REQUIRED ACTION:
From the records, pick out and copy each line containing "transfer".

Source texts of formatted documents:
Content starts
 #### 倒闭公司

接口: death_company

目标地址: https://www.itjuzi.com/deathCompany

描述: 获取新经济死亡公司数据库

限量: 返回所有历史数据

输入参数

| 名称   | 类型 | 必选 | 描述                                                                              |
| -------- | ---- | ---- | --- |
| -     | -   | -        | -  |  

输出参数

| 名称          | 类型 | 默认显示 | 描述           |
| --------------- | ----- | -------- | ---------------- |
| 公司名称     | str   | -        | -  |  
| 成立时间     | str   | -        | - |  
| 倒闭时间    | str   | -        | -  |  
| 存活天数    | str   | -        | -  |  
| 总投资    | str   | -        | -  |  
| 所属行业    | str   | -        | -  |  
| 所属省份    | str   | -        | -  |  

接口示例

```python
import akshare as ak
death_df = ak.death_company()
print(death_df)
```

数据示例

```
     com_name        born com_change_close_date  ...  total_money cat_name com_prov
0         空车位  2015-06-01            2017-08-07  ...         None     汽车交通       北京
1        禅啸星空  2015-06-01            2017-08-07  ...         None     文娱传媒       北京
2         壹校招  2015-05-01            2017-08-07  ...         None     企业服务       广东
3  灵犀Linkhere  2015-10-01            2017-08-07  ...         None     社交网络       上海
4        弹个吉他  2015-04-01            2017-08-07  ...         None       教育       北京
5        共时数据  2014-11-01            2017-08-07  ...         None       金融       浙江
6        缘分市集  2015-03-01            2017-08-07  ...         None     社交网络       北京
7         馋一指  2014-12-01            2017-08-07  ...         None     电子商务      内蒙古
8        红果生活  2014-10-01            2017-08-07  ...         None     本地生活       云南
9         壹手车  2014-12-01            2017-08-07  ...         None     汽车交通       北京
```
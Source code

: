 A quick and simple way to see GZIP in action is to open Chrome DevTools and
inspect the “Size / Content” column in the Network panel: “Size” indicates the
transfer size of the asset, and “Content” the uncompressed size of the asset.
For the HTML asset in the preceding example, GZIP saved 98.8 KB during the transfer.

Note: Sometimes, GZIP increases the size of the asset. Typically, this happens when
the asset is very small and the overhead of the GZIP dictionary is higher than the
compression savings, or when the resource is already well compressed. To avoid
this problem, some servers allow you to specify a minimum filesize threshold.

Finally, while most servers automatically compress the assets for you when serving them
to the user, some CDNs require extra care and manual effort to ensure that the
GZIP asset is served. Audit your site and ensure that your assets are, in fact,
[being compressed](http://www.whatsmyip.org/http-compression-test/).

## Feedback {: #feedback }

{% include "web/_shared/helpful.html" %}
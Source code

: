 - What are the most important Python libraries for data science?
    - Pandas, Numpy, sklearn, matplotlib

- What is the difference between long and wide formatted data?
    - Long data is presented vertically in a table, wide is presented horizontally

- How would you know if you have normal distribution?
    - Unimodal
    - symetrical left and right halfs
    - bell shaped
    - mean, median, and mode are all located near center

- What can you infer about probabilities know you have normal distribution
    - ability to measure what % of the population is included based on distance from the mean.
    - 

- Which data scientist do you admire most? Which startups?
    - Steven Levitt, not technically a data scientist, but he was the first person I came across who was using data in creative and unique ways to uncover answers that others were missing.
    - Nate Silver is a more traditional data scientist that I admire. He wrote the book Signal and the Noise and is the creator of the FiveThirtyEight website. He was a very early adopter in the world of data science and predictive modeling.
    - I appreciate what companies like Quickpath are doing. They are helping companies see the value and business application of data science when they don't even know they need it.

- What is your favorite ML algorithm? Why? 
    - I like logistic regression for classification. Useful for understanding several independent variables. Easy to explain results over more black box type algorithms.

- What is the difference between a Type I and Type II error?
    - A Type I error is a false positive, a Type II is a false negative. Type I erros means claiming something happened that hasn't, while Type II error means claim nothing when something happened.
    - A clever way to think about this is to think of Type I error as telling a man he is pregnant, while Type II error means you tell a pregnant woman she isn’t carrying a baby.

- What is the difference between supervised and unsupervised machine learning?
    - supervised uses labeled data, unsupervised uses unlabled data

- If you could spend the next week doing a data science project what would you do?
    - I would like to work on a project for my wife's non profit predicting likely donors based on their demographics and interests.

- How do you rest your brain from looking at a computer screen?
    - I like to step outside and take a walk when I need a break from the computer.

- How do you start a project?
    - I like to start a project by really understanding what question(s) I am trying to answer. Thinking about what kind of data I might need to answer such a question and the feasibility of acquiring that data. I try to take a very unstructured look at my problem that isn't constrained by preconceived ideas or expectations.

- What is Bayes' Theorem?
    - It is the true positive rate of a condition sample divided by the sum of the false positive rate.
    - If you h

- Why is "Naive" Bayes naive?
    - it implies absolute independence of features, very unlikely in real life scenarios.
Content ends
ANSWER TO THIS EXERCISE:
transfer size of the asset, and “Content” the uncompressed size of the asset.
For the HTML asset in the preceding example, GZIP saved 98.8 KB during the transfer.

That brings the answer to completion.